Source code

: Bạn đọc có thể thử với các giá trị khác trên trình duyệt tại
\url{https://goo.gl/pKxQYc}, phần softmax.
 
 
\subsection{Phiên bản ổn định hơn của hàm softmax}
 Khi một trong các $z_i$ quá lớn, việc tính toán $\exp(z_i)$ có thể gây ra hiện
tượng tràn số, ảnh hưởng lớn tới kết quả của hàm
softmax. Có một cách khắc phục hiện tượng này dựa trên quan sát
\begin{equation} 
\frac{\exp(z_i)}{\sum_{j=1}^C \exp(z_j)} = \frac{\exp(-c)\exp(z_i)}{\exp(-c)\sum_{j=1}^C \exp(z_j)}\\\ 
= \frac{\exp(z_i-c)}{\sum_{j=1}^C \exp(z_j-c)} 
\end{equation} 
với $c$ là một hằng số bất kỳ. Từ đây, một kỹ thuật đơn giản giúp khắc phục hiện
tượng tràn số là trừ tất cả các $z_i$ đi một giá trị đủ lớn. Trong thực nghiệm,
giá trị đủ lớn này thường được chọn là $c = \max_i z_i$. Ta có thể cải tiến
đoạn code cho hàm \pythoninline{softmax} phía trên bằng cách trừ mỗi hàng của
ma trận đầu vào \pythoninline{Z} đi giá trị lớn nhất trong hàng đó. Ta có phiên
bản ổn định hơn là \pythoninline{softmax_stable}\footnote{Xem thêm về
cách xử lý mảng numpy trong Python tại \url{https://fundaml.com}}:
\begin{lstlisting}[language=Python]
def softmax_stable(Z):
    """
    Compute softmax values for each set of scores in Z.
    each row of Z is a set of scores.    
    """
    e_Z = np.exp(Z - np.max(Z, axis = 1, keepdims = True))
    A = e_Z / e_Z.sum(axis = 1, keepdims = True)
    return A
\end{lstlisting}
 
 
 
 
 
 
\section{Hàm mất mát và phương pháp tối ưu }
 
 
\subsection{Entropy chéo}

::::::::::

EXERCISE ->
Determine how many lines above contain the word "tràn", then give the number by itself.

COMPLETED EXERCISE ->
2